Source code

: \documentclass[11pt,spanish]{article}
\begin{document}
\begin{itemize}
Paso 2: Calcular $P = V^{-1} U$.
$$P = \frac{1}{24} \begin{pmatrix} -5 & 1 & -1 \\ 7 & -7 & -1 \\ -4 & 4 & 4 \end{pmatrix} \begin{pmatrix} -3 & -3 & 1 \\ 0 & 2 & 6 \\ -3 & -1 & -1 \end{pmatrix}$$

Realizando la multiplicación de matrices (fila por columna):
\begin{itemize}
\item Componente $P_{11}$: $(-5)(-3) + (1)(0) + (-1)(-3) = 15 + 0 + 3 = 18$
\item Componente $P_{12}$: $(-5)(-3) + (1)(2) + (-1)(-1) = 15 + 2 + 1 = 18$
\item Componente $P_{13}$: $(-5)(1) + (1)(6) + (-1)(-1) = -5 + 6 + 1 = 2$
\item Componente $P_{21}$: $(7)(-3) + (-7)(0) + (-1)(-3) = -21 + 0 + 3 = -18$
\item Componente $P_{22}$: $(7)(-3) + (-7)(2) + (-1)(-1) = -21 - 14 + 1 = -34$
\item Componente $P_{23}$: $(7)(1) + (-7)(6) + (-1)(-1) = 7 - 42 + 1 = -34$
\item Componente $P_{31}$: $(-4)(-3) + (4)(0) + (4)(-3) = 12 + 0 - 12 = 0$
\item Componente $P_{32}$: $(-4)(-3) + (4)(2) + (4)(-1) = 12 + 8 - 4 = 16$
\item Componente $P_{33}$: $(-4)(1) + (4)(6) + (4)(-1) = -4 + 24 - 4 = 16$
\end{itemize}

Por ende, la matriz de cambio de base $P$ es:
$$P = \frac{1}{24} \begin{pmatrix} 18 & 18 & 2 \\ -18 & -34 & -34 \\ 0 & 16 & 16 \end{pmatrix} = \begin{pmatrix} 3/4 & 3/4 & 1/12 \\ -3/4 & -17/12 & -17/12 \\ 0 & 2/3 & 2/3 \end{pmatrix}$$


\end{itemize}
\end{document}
+ + + + +
» **EXERCISE REQUIREMENTS**
For the word "Componente", show every line of the entries that holds it.

» **TASK RESPONSE**
\item Componente $P_{11}$: $(-5)(-3) + (1)(0) + (-1)(-3) = 15 + 0 + 3 = 18$
\item Componente $P_{12}$: $(-5)(-3) + (1)(2) + (-1)(-1) = 15 + 2 + 1 = 18$
\item Componente $P_{13}$: $(-5)(1) + (1)(6) + (-1)(-1) = -5 + 6 + 1 = 2$
\item Componente $P_{21}$: $(7)(-3) + (-7)(0) + (-1)(-3) = -21 + 0 + 3 = -18$
\item Componente $P_{22}$: $(7)(-3) + (-7)(2) + (-1)(-1) = -21 - 14 + 1 = -34$
\item Componente $P_{23}$: $(7)(1) + (-7)(6) + (-1)(-1) = 7 - 42 + 1 = -34$
\item Componente $P_{31}$: $(-4)(-3) + (4)(0) + (4)(-3) = 12 + 0 - 12 = 0$
\item Componente $P_{32}$: $(-4)(-3) + (4)(2) + (4)(-1) = 12 + 8 - 4 = 16$
\item Componente $P_{33}$: $(-4)(1) + (4)(6) + (4)(-1) = -4 + 24 - 4 = 16$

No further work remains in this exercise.